This comes from a podcast where the speaker is describing the two reasons why feeling Mono no aware is difficult to do, with 1. there is no time due to responsibilities and 2. that with the influence of entertainment and distractions there is no time to think about your own life deeply and doing so results in grief:

一つ目の時間がないっていうのはその言葉の通りで,宿題がいっぱいあったりとか仕事がいっぱいあったりとか。 本当に毎日時間に追われて生活をしていますよね。もう家に帰ってきたらもう疲れて寝るだけだと。
後はこの二つ目のこう考える習慣っていうのが,やっぱりエンターテインメントが多すぎるので自分の人生について深く考える時間がないし, そんなことやってたら心が壊れちゃう。

I've noticed that this speaker in particular uses というのは and というのが generally in places where I would more expect regular は and が, but I've come to the conclusion that it is partially likely a speech habit and that he tends to talk about things more conceptually which I feel という adds a nuance to.

However, I still struggle interpreting everything from 後は to 心が壊れちゃう, because of the way he brings up the second reason. Comparing with the first reason where he uses っていうのは, this makes more sense to me because I interpret the は part as not actually contributing to the "logic" of the sentence because he is not actually ending the sentence with any kind of だ that the usual XというのはY(という)ことだ structure has.

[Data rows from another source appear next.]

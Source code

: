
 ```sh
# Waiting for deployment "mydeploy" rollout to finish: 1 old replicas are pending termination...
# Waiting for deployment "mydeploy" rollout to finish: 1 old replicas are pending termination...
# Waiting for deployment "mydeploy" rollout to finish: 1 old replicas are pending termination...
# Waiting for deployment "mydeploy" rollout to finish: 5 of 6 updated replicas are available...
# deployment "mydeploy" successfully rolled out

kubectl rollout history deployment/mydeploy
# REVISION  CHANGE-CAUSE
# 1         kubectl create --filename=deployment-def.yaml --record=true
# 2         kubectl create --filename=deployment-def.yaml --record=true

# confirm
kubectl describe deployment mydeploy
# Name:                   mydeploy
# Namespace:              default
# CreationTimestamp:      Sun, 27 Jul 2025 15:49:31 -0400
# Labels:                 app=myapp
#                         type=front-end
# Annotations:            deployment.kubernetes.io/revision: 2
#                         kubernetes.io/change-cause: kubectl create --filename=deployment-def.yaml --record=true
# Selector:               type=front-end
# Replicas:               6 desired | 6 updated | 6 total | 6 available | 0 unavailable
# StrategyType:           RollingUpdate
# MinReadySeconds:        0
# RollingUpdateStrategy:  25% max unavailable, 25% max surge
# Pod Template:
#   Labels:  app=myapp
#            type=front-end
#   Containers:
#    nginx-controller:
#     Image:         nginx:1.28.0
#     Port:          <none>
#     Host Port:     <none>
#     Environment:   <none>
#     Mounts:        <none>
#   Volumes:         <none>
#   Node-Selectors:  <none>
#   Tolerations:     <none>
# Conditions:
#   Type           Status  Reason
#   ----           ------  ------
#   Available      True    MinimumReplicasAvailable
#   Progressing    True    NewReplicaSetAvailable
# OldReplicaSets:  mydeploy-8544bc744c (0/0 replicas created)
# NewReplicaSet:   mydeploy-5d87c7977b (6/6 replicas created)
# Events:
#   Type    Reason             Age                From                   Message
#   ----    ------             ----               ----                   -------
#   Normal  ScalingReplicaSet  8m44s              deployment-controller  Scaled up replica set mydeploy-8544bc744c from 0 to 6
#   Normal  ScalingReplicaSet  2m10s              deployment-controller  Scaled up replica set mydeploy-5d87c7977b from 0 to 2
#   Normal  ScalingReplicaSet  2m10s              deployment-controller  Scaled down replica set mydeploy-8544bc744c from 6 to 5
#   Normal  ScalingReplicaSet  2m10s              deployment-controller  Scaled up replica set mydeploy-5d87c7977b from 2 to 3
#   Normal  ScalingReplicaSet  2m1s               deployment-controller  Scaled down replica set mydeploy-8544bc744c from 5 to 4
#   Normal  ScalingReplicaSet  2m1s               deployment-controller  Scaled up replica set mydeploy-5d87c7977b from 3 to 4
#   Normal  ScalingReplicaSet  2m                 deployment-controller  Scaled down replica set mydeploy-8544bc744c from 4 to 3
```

In essence I understand reason one this way:

"As for this reason of "there's no time"... as the name suggests, you have a lot of homework and work. You're really living pressed for time daily. You think "When I come home I'm already tired and I'll just sleep."

But with reason two I see it like:

"Also this (precise) second reason of "a practice where you think like this"... after all there's too much entertainment so there's no time for thinking deeply about your life and if you did that sort of thing you'd get very sad."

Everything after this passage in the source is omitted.